By Annie Cui,
The school time transition to 8:15 a.m. from the junior highs can be tough to get used to, even if it be a later start than the prior 7:45. Especially with the increased amount of cars going into the parking lot, it takes both sunrise wakeups and strategic planning to arrive on time. Being on time is expected by students and prevents bad impressions.
According to the Davis High planner, three unexcused tardies results in a referral to administration, phone call and email to parents and one detention. The detentions increase after more tardies and a student’s tardy count only restarts after each semester.
If a student is late to first period by less than 30 minutes, they go straight to class (if unexcused), but longer than that, they must report to the attendance office window first.
In reality, the importance of being late all depends on the teacher. Some teachers are more lenient while some mix in their own punishments. However, without knowing the teacher’s own policies, it is safer (and more respectful) to arrive early.
Math teacher Alane Schaefer strictly follows the school guidelines for tardy punishments. For Schaefer, tardy students leave an impression that they do not prepare themselves well and are unready for professional work and college.
“Students need to realize that being tardy disrupts the class,” Schaefer said.
Junior Julia Pan admits to arriving late almost every day last year to World Civilization, but her teacher was very forgiving. Unfortunately, not everyone can dodge the punishments so Pan points out her mistakes for helpful tips.
Even though Pan drives to school, she recommends biking because the traffic by the Veterans Memorial Center wastes a significant amount time. “Find a good biking partner who doesn’t make you late,” Pan said.
In addition to biking to school, Pan highly recommends to avoid staying up late. Instead of sleeping ten minutes after a morning alarm, go to bed earlier.
If you do find yourself being late to class, there are ways to alleviate the embarrassment. “Come in quietly and don’t make a scene. Close the door quietly and just sit in your desk,” Pan said.
Being late can result in multiple consequences outside of the rules, such as missing lectures, important information and it affects other students because of the distraction.

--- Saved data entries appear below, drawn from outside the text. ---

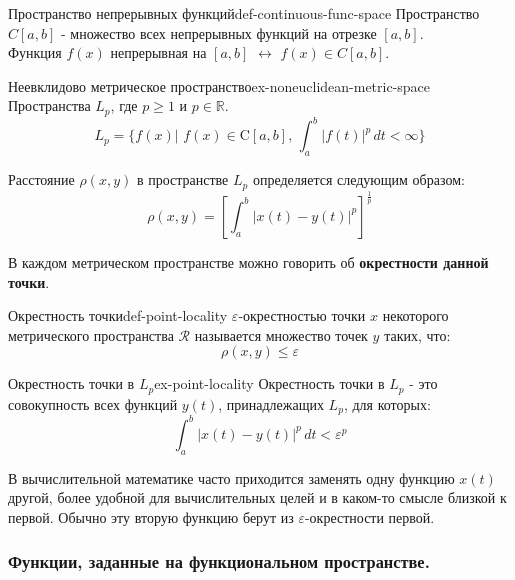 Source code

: \documentclass[14pt]{extarticle}
\begin{document}
        \begin{definition}{Пространство непрерывных функций}{def-continuous-func-space}
            Пространство $C[a, b]$ - множество всех непрерывных функций на отрезке $[a, b]$.\\
            Функция $f(x)$ непрерывная на $[a, b]$ $\leftrightarrow$ $f(x) \in C[a, b]$.
        \end{definition}

        \begin{example}{Неевклидово метрическое пространство}{ex-noneuclidean-metric-space}
            Пространства $L_{p}$, где $p \geq 1$ и $p \in \mathbb{R}$.
            $$L_{p} = \{f(x) \text{| } f(x) \in \text{C}[a, b] \text{, } \int_{a}^{b}|f(t)|^{p} \, dt < \infty\}$$

            \vspace{\baselineskip}

            Расстояние $\rho(x, y)$ в пространстве $L_{p}$ определяется следующим образом:
            $$\rho(x, y) = [\int_{a}^{b}|x(t) - y(t)|^{p}]^{\frac{1}{p}}$$
        \end{example}

        В каждом метрическом пространстве можно говорить об \textbf{окрестности данной точки}.

        \begin{definition}{Окрестность точки}{def-point-locality}
            $\varepsilon$-окрестностью точки $x$ некоторого метрического пространства $\mathscr{R}$ называется множество точек $y$ таких, что:
            $$\rho(x, y) \leq \varepsilon$$
        \end{definition}

        \begin{example}{Окрестность точки в $L_{p}$}{ex-point-locality}
            Окрестность точки в $L_{p}$ - это совокупность всех функций $y(t)$, принадлежащих $L_{p}$, для которых:
            $$\int_{a}^{b} |x(t) - y(t)|^{p} \, dt < \varepsilon^{p}$$
        \end{example}

        В вычислительной математике часто приходится заменять одну функцию $x(t)$ другой, более удобной для вычислительных целей и в каком-то смысле близкой к первой. Обычно эту вторую функцию берут из $\varepsilon$-окрестности первой.

    \subsubsection{Функции, заданные на функциональном пространстве.}
        
\end{document}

Sophomore Maximiliano Villarreal-Blozis has the ultimate guide to beating the bell. Within ten minutes of waking up, he is almost ready to go out the door.
“Instead of showering in the morning if my hair looks messy, I rinse my hair under the sink,” Villarreal-Blozis said.
The trick that saves the most time for Villarreal-Blozis is to be dropped off a couple of blocks away from school with his bike. That way, he avoids the horrific traffic going into the parking lot.
Passing period is six minutes long, including a sprint bell that rings two minutes before each period officially starts.The tardy policies found in the DHS planner includes tardies for classes throughout the whole day.
It’s time to sacrifice your cool and run to class if you hear that “ding-ding ding-ding” but are still across campus.